Test 1: Where Are We?

6 Igneous Rocks and Dad’s Heart Attack

Rocks, a combination of minerals, are the words that we use to create the story of the Earth. Their composition and physical properties determine how they are separated and where on Earth they end up, such as on the continents or in the ocean bottoms.

A year and a half before I was born, my father had a heart attack. My father’s doctor put dad on a strict diet—low fat and low cholesterol. The pigs and chickens my parents raised at the time were sold, and the vegetable garden was expanded. When my mom cooked any meat, she would boil it first, then cool it and skim off the fat. My mom was using a process similar to what created the continents, using the lower melting point and density of fat relative to the meat to separate the two. Such differences in physical properties can also separate rocks.

Most of the minerals that form rocks in the mantle and crust are silicates. Silicates may be distinguished by the amount of silica each contains. Olivine and pyroxene have large percentages of iron and magnesium. These form rocks referred to as mafic (or ultramafic) rocks. Rocks with 70% silica or more are felsic. Felsic rocks are lighter in color, less dense, and have a lower melting point than mafic rocks. Felsic rocks behave similarly to the fat, while mafic rocks behave like the meat.

Water boils at 100 degrees C, above the melting point of fat but below that of meat. The melting point of most felsic minerals is around 700 degrees C, while that of mafic minerals is around 1300 degrees C. Thus, if we heat a rock to about 1000 degrees C, then the felsic minerals will melt while the mafic ones will not. Because the felsic material is less dense, it will tend to be buoyed upward, similar to the fat in the boiling water. This separation brings the lighter colored, low density, felsic rocks to the surface to form the continents.

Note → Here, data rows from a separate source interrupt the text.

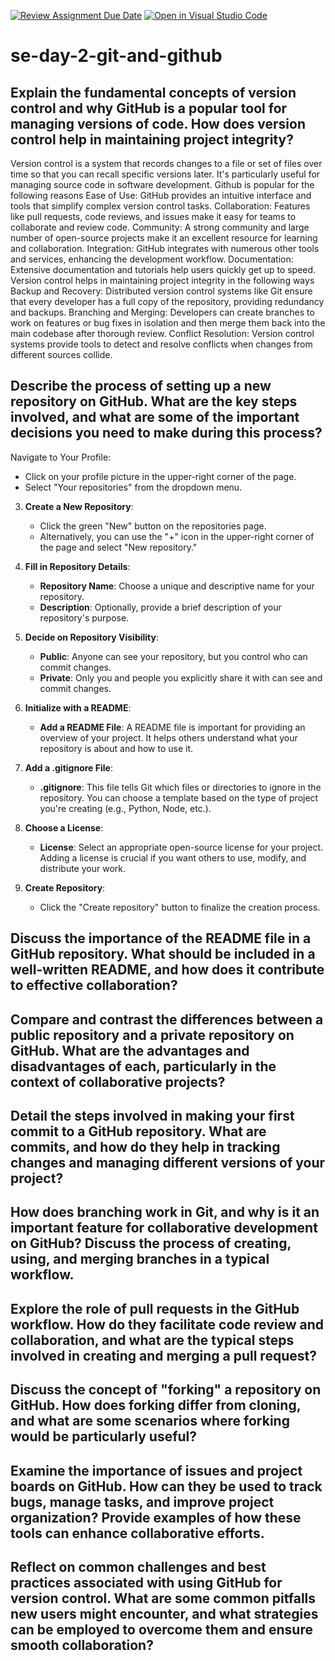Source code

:[![Review Assignment Due Date](https://classroom.github.com/assets/deadline-readme-button-22041afd0340ce965d47ae6ef1cefeee28c7c493a6346c4f15d667ab976d596c.svg)](https://classroom.github.com/a/8wgCKhpZ)
[![Open in Visual Studio Code](https://classroom.github.com/assets/open-in-vscode-2e0aaae1b6195c2367325f4f02e2d04e9abb55f0b24a779b69b11b9e10269abc.svg)](https://classroom.github.com/online_ide?assignment_repo_id=18387804&assignment_repo_type=AssignmentRepo)
# se-day-2-git-and-github
## Explain the fundamental concepts of version control and why GitHub is a popular tool for managing versions of code. How does version control help in maintaining project integrity?
Version control is a system that records changes to a file or set of files over time so that you can recall specific versions later. It's particularly useful for managing source code in software development.
Github is popular for the following reasons 
Ease of Use: GitHub provides an intuitive interface and tools that simplify complex version control tasks.
Collaboration: Features like pull requests, code reviews, and issues make it easy for teams to collaborate and review code.
Community: A strong community and large number of open-source projects make it an excellent resource for learning and collaboration.
Integration: GitHub integrates with numerous other tools and services, enhancing the development workflow.
Documentation: Extensive documentation and tutorials help users quickly get up to speed.
Version control helps in maintaining project integrity in the following ways
Backup and Recovery: Distributed version control systems like Git ensure that every developer has a full copy of the repository, providing redundancy and backups.
Branching and Merging: Developers can create branches to work on features or bug fixes in isolation and then merge them back into the main codebase after thorough review.
Conflict Resolution: Version control systems provide tools to detect and resolve conflicts when changes from different sources collide.
## Describe the process of setting up a new repository on GitHub. What are the key steps involved, and what are some of the important decisions you need to make during this process?
Navigate to Your Profile:
   - Click on your profile picture in the upper-right corner of the page.
   - Select "Your repositories" from the dropdown menu.

3. **Create a New Repository**:
   - Click the green "New" button on the repositories page.
   - Alternatively, you can use the "+" icon in the upper-right corner of the page and select "New repository."

4. **Fill in Repository Details**:
   - **Repository Name**: Choose a unique and descriptive name for your repository.
   - **Description**: Optionally, provide a brief description of your repository's purpose.

5. **Decide on Repository Visibility**:
   - **Public**: Anyone can see your repository, but you control who can commit changes.
   - **Private**: Only you and people you explicitly share it with can see and commit changes.

6. **Initialize with a README**:
   - **Add a README File**: A README file is important for providing an overview of your project. It helps others understand what your repository is about and how to use it.

7. **Add a .gitignore File**:
   - **.gitignore**: This file tells Git which files or directories to ignore in the repository. You can choose a template based on the type of project you're creating (e.g., Python, Node, etc.).

8. **Choose a License**:
   - **License**: Select an appropriate open-source license for your project. Adding a license is crucial if you want others to use, modify, and distribute your work.

9. **Create Repository**:
   - Click the "Create repository" button to finalize the creation process.
## Discuss the importance of the README file in a GitHub repository. What should be included in a well-written README, and how does it contribute to effective collaboration?

## Compare and contrast the differences between a public repository and a private repository on GitHub. What are the advantages and disadvantages of each, particularly in the context of collaborative projects?

## Detail the steps involved in making your first commit to a GitHub repository. What are commits, and how do they help in tracking changes and managing different versions of your project?

## How does branching work in Git, and why is it an important feature for collaborative development on GitHub? Discuss the process of creating, using, and merging branches in a typical workflow.

## Explore the role of pull requests in the GitHub workflow. How do they facilitate code review and collaboration, and what are the typical steps involved in creating and merging a pull request?

## Discuss the concept of "forking" a repository on GitHub. How does forking differ from cloning, and what are some scenarios where forking would be particularly useful?

## Examine the importance of issues and project boards on GitHub. How can they be used to track bugs, manage tasks, and improve project organization? Provide examples of how these tools can enhance collaborative efforts.

## Reflect on common challenges and best practices associated with using GitHub for version control. What are some common pitfalls new users might encounter, and what strategies can be employed to overcome them and ensure smooth collaboration?
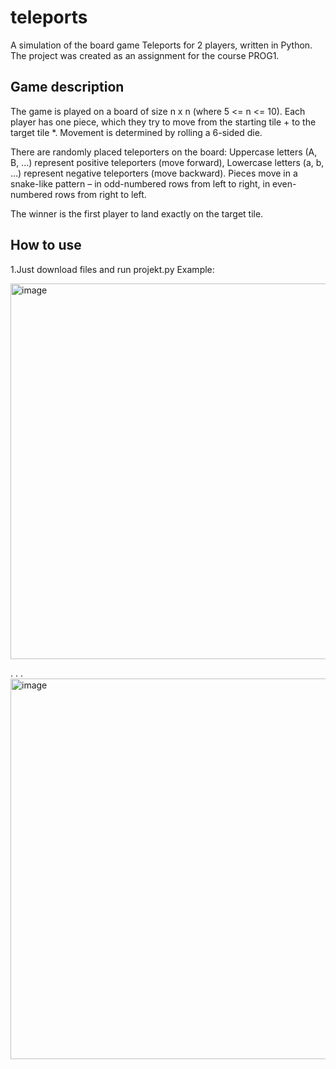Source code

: # teleports

A simulation of the board game Teleports for 2 players, written in Python. The project was created as an assignment for the course PROG1.

## Game description

The game is played on a board of size n x n (where 5 <= n <= 10). Each player has one piece, which they try to move from the starting tile + to the target tile *. Movement is determined by rolling a 6-sided die.

There are randomly placed teleporters on the board:
    Uppercase letters (A, B, …) represent positive teleporters (move forward),
    Lowercase letters (a, b, …) represent negative teleporters (move backward).
    Pieces move in a snake-like pattern – in odd-numbered rows from left to right, in even-numbered rows from right to left.

The winner is the first player to land exactly on the target tile.

## How to use
1.Just download files and run projekt.py
Example:


<img width="571" height="601" alt="image" src="https://github.com/user-attachments/assets/e788f463-5e6d-4aff-895e-d63f09e8b863" />

.
.
.
<img width="687" height="609" alt="image" src="https://github.com/user-attachments/assets/7bc55972-3c2f-4ec4-b9a4-9cefa6d849ba" />



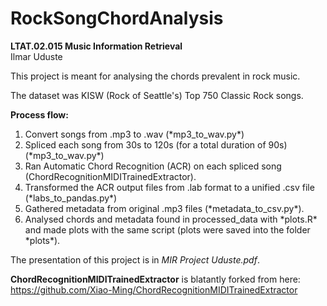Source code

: # RockSongChordAnalysis
**LTAT.02.015 Music Information Retrieval**<br>
Ilmar Uduste

This project is meant for analysing the chords prevalent in rock music. 

The dataset was KISW (Rock of Seattle's) Top 750 Classic Rock songs.

**Process flow:**
<ol>
<li>Convert songs from .mp3 to .wav (*mp3_to_wav.py*)</li>
<li>Spliced each song from 30s to 120s (for a total duration of 90s)
 (*mp3_to_wav.py*)</li>
<li>Ran Automatic Chord Recognition (ACR) on each spliced song (ChordRecognitionMIDITrainedExtractor).</li>
<li>Transformed the ACR output files from .lab format to a unified .csv file (*labs_to_pandas.py*)</li>
<li>Gathered metadata from original .mp3 files (*metadata_to_csv.py*).</li>
<li>Analysed chords and metadata found in processed_data with *plots.R* and made plots with the same script (plots were saved into the folder *plots*).</li>

</ol>

The presentation of this project is in *MIR Project Uduste.pdf*.

**ChordRecognitionMIDITrainedExtractor** is blatantly forked from here: https://github.com/Xiao-Ming/ChordRecognitionMIDITrainedExtractor
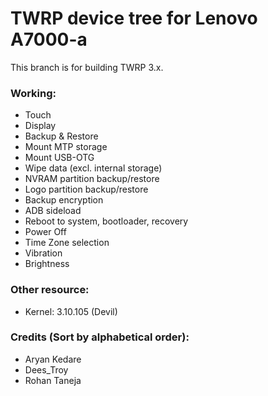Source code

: TWRP device tree for Lenovo A7000-a
==============

This branch is for building TWRP 3.x.

### Working:
  - Touch
  - Display
  - Backup & Restore
  - Mount MTP storage
  - Mount USB-OTG
  - Wipe data (excl. internal storage)
  - NVRAM partition backup/restore
  - Logo partition backup/restore
  - Backup encryption
  - ADB sideload
  - Reboot to system, bootloader, recovery
  - Power Off
  - Time Zone selection
  - Vibration
  - Brightness

### Other resource:
  - Kernel: 3.10.105 (Devil)

### Credits (Sort by alphabetical order):
  - Aryan Kedare
  - Dees_Troy
  - Rohan Taneja
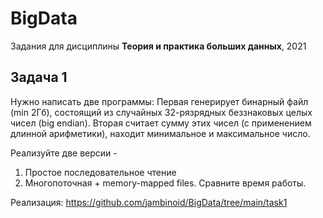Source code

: # BigData
Задания для дисциплины **Теория и практика больших данных**, 2021
## Задача 1

Нужно написать две программы: Первая генерирует бинарный файл (min 2Гб), состоящий из случайных 32-рязрядных беззнаковых целых чисел (big endian). Вторая считает сумму этих чисел (с применением длинной арифметики), находит минимальное и максимальное число.

Реализуйте две версии - 
1. Простое последовательное чтение
2. Многопоточная + memory-mapped files. Сравните время работы.

Реализация: https://github.com/jambinoid/BigData/tree/main/task1
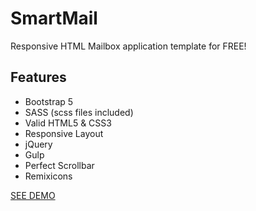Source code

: # SmartMail
Responsive HTML Mailbox application template for FREE!

## Features
- Bootstrap 5
- SASS (scss files included)
- Valid HTML5 & CSS3
- Responsive Layout
- jQuery
- Gulp
- Perfect Scrollbar
- Remixicons

[SEE DEMO](http://themepixels.me/application/smartmail/)
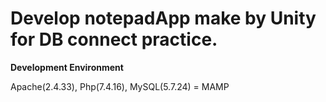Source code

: # Develop notepadApp make by Unity for DB connect practice.

<b>Development Environment</b>

Apache(2.4.33), Php(7.4.16), MySQL(5.7.24) = MAMP
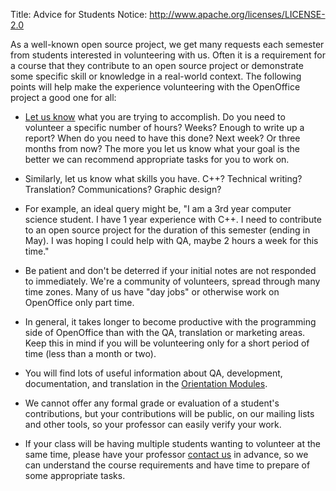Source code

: Title:     Advice for Students
Notice: http://www.apache.org/licenses/LICENSE-2.0

As a well-known open source project, we get many requests each semester from students interested in volunteering with us.  Often it is a
requirement for a course that they contribute to an open source project or demonstrate some specific skill or knowledge in a real-world
context.  The following points will help make the experience volunteering with the OpenOffice project a good one for all:

- [Let us know](/mailing-lists.html#development-mailing-list-public) what you are trying to accomplish.  Do you need to volunteer a specific number of hours?  Weeks?  Enough to write up a report?
  When do you need to have this done?  Next week?  Or three months from now?  The more you let us know what your goal is the better we can
  recommend appropriate tasks for you to work on.

- Similarly, let us know what skills you have.  C++?  Technical writing?  Translation?  Communications? Graphic design?

- For example, an ideal query might be, "I am a 3rd year computer science student.  I have 1 year experience with C++.  I need to contribute to an
  open source project for the duration of this semester (ending in May).  I was hoping I could help with QA, maybe 2 hours a week for this time."

- Be patient and don't be deterred if your initial notes are not responded to immediately.  We're a community of volunteers, spread through
  many time zones.  Many of us have "day jobs" or otherwise work on OpenOffice only part time.  

- In general, it takes longer to become productive with the programming side of OpenOffice than with the QA, translation or marketing areas.
  Keep this in mind if you will be volunteering only for a short period of time (less than a month or two). 
  
- You will find lots of useful information about QA, development, documentation, and translation in the [Orientation Modules](/orientation/index.html).

- We cannot offer any formal grade or evaluation of a student's contributions, but your contributions will be public, on our mailing lists
  and other tools, so your professor can easily verify your work. 

- If your class will be having multiple students wanting to volunteer at the same time, please have your professor [contact us](/mailing-lists.html#development-mailing-list-public) 
  in advance, so we can understand the course requirements and have time to prepare of some appropriate tasks.




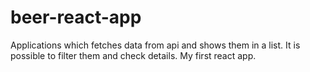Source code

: # beer-react-app
Applications which fetches data from api and shows them in a list. It is possible to filter them and check details. My first react app.
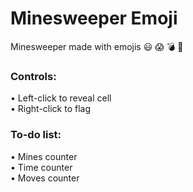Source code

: # Minesweeper Emoji 

Minesweeper made with emojis 😃 😱 💣 🚩

### Controls:
• Left-click to reveal cell<br>
• Right-click to flag

### To-do list:
• Mines counter<br>
• Time counter<br>
• Moves counter
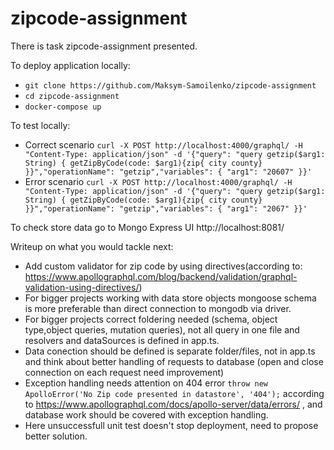# zipcode-assignment

There is task zipcode-assignment presented.

To  deploy application locally:
* `git clone https://github.com/Maksym-Samoilenko/zipcode-assignment`
* `cd zipcode-assignment`
* `docker-compose up`

To test locally:
* Correct scenario `curl -X POST http://localhost:4000/graphql/ -H "Content-Type: application/json" -d '{"query": "query getzip($arg1: String) { getZipByCode(code: $arg1){zip{ city county} }}","operationName": "getzip","variables": { "arg1": "20607" }}' `
* Error scenario `curl -X POST http://localhost:4000/graphql/ -H "Content-Type: application/json" -d '{"query": "query getzip($arg1: String) { getZipByCode(code: $arg1){zip{ city county} }}","operationName": "getzip","variables": { "arg1": "2067" }}'  `

To check store data go to Mongo Express UI http://localhost:8081/

Writeup on what you would tackle next:
* Add custom validator for zip code by using directives(according to: https://www.apollographql.com/blog/backend/validation/graphql-validation-using-directives/)
* For bigger projects working with data store objects  mongoose schema is more preferable than direct connection to mongodb via driver.
* For bigger projects correct foldering needed (schema, object type,object queries, mutation queries), not all query in one file and resolvers and dataSources is defined in app.ts.
* Data conection should be defined is separate folder/files, not in app.ts and think about better handling of requests to database (open and close connection on each request need improvement)
* Exception handling needs attention on 404 error `throw new ApolloError('No Zip code presented in datastore', '404');`   according to https://www.apollographql.com/docs/apollo-server/data/errors/ , and database work should be covered with exception handling.
* Here unsuccessfull unit test  doesn't stop deployment, need to propose better solution.
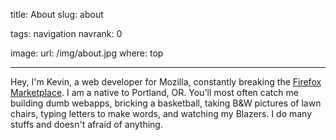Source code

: title: About
slug: about

tags: navigation
navrank: 0

image:
    url: /img/about.jpg
    where: top

---

Hey, I'm Kevin, a web developer for Mozilla, constantly breaking the [Firefox
Marketplace](https://marketplace.firefox.com). I am a native to Portland, OR.
You'll most often catch me building dumb webapps, bricking a basketball, taking
B&W pictures of lawn chairs, typing letters to make words, and watching my
Blazers. I do many stuffs and doesn't afraid of anything.
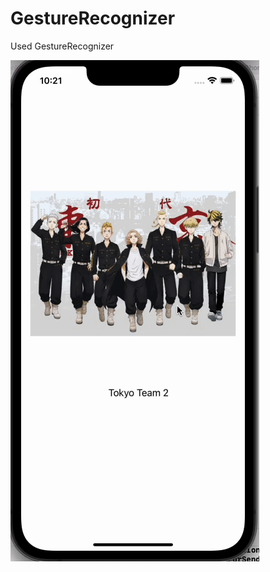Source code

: 
# GestureRecognizer 

Used GestureRecognizer





![GestureRecognizerApp](https://raw.githubusercontent.com/eyupfidan/GestureRecognizerApp/main/assets/GestureRecognizerApp.gif)

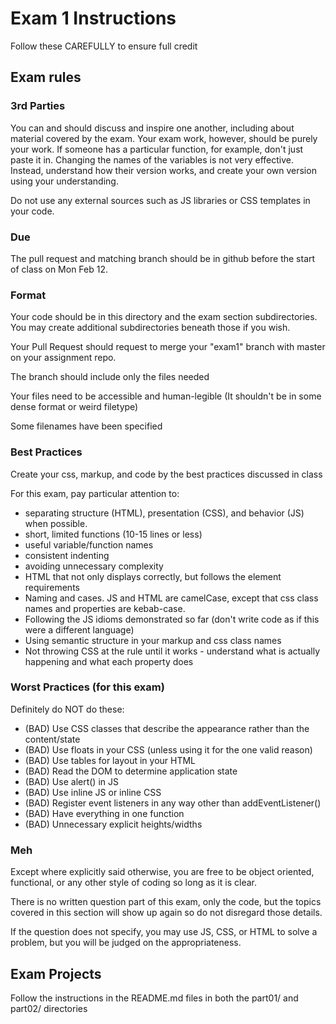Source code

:# Exam 1 Instructions

Follow these CAREFULLY to ensure full credit

## Exam rules

### 3rd Parties

You can and should discuss and inspire one another, including about material covered by the exam.  Your exam work, however, should be purely your work.  If someone has a particular function, for example, don't just paste it in.  Changing the names of the variables is not very effective.  Instead, understand how their version works, and create your own version using your understanding.

Do not use any external sources such as JS libraries or CSS templates in your code.  

### Due

The pull request and matching branch should be in github before the start of class on Mon Feb 12.  

### Format

Your code should be in this directory and the exam section subdirectories.  You may create additional subdirectories beneath those if you wish.


Your Pull Request should request to merge your "exam1" branch with master on your assignment repo.

The branch should include only the files needed

Your files need to be accessible and human-legible (It shouldn't be in some dense format or weird filetype)

Some filenames have been specified

### Best Practices

Create your css, markup, and code by the best practices discussed in class

For this exam, pay particular attention to:
- separating structure (HTML), presentation (CSS), and behavior (JS) when possible.
- short, limited functions (10-15 lines or less)
- useful variable/function names
- consistent indenting
- avoiding unnecessary complexity
- HTML that not only displays correctly, but follows the element requirements
- Naming and cases.  JS and HTML are camelCase, except that css class names and properties are kebab-case. 
- Following the JS idioms demonstrated so far (don't write code as if this were a different language)
- Using semantic structure in your markup and css class names
- Not throwing CSS at the rule until it works - understand what is actually happening and what each property does

### Worst Practices (for this exam) 

Definitely do NOT do these:
- (BAD) Use CSS classes that describe the appearance rather than the content/state
- (BAD) Use floats in your CSS (unless using it for the one valid reason)
- (BAD) Use tables for layout in your HTML
- (BAD) Read the DOM to determine application state
- (BAD) Use alert() in JS
- (BAD) Use inline JS or inline CSS
- (BAD) Register event listeners in any way other than addEventListener()
- (BAD) Have everything in one function
- (BAD) Unnecessary explicit heights/widths

### Meh

Except where explicitly said otherwise, you are free to be object oriented, functional, or any other style of coding so long as it is clear.  

There is no written question part of this exam, only the code, but the topics covered in this section will show up again so do not disregard those details.

If the question does not specify, you may use JS, CSS, or HTML to solve a problem, but you will be judged on the appropriateness.

## Exam Projects

Follow the instructions in the README.md files in both the part01/ and part02/ directories

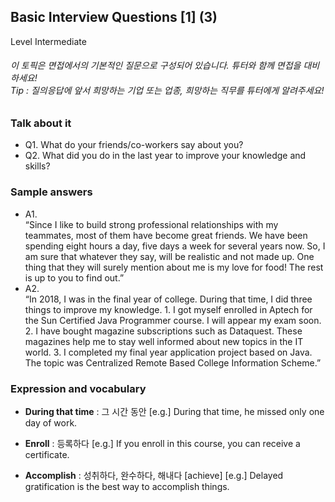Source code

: ## Basic Interview Questions [1] (3)
Level Intermediate
###### 이 토픽은 면접에서의 기본적인 질문으로 구성되어 있습니다. 튜터와 함께 면접을 대비하세요!<br/>Tip : 질의응답에 앞서 희망하는 기업 또는 업종, 희망하는 직무를 튜터에게 알려주세요!

### Talk about it
- Q1. What do your friends/co-workers say about you?- Q2. What did you do in the last year to improve your knowledge and skills?
### Sample answers
- A1.  
“Since I like to build strong professional relationships with my teammates, most of them have become great friends. We have been spending eight hours a day, five days a week for several years now. So, I am sure that whatever they say, will be realistic and not made up. One thing that they will surely mention about me is my love for food! The rest is up to you to find out.”
- A2.  
“In 2018, I was in the final year of college. During that time, I did three things to improve my knowledge. 1. I got myself enrolled in Aptech for the Sun Certified Java Programmer course. I will appear my exam soon. 2. I have bought magazine subscriptions such as Dataquest. These magazines help me to stay well informed about new topics in the IT world. 3. I completed my final year application project based on Java. The topic was Centralized Remote Based College Information Scheme.”
### Expression and vocabulary
- **During that time** : 그 시간 동안
[e.g.] During that time, he missed only one day of work.

- **Enroll** : 등록하다
[e.g.] If you enroll in this course, you can receive a certificate.

- **Accomplish** : 성취하다, 완수하다, 해내다 [achieve]
[e.g.] Delayed gratification is the best way to accomplish things.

New igneous rock is constantly being formed as volcanoes erupt and intrusions cool. Magma from the mantle is constantly erupting at midoceanic spreading centers to form new oceanic crust. This new rock is mafic and is the most common rock on the Earth’s surface: basalt, the extrusive form, and gabbro, the intrusive form. (Look at a map. You’ll see a lot more ocean than continent.) Mantle hot spots, such as underlie Hawaii, erupt basalt. In addition, rifting of a continent allows mafic rock to rise to the surface, such as where the Middle East is splitting off from Africa. At subduction zones, melting oceanic crust is mafic, but sediments that are subducted with the plate are often felsic. An intermediate composition may result, such as is found at many of the volcanoes in Washington and Oregon. Occasionally, an eruption of felsic material, such as at Yellowstone National Park, may occur as a continent passes over a hot spot and melts its felsic rock.

Distinguishing felsic from mafic rocks gives us clues about where and how the rocks originated. As we study geology, we can better understand our world and develop more choices about how we live our lives. For example, we have learned how slowly soils form and how quickly humans are causing them to erode. We have learned how the chemicals we release into the air destroy the ozone and speed global warming. As to heart attacks, we have learned that our own choices—food, exercise, smoking—can reduce our chances of a heart attack. Dad chose to stop eating foods that were hurting him and had no further heart problems. Perhaps we can choose to stop doing so many things that hurt the Earth.

 

Notes on Rocks:

In summary, felsic minerals (like fat) have a lower melting point, a lower density, and lighter color—lower, lower, lighter. They form the scum that floats to the top and stick up—the continents, which are much thicker than the oceanic plates.

Mafic minerals (like meat) have a higher melting point, greater density, and darker color. They form the plates of the ocean basins.  When we talk about felsic and mafic rocks, we are discussing igneous rocks, rocks that form from melted rock that recrystallizes.

Two other rocks types, together with igneous rocks, form the rock cycle:

igneous: form from magma and lava (magma that has come to the surface), previously existing rock that has melted and then recrystallized.

metamorphic: form from preexisting rocks that are squeezed and heated to transform them but have not melted.

sedimentary: form from preexisting rocks that have been broken apart, transported, deposited, and cemented back together.

We’ll sketch the rock cycle together in class.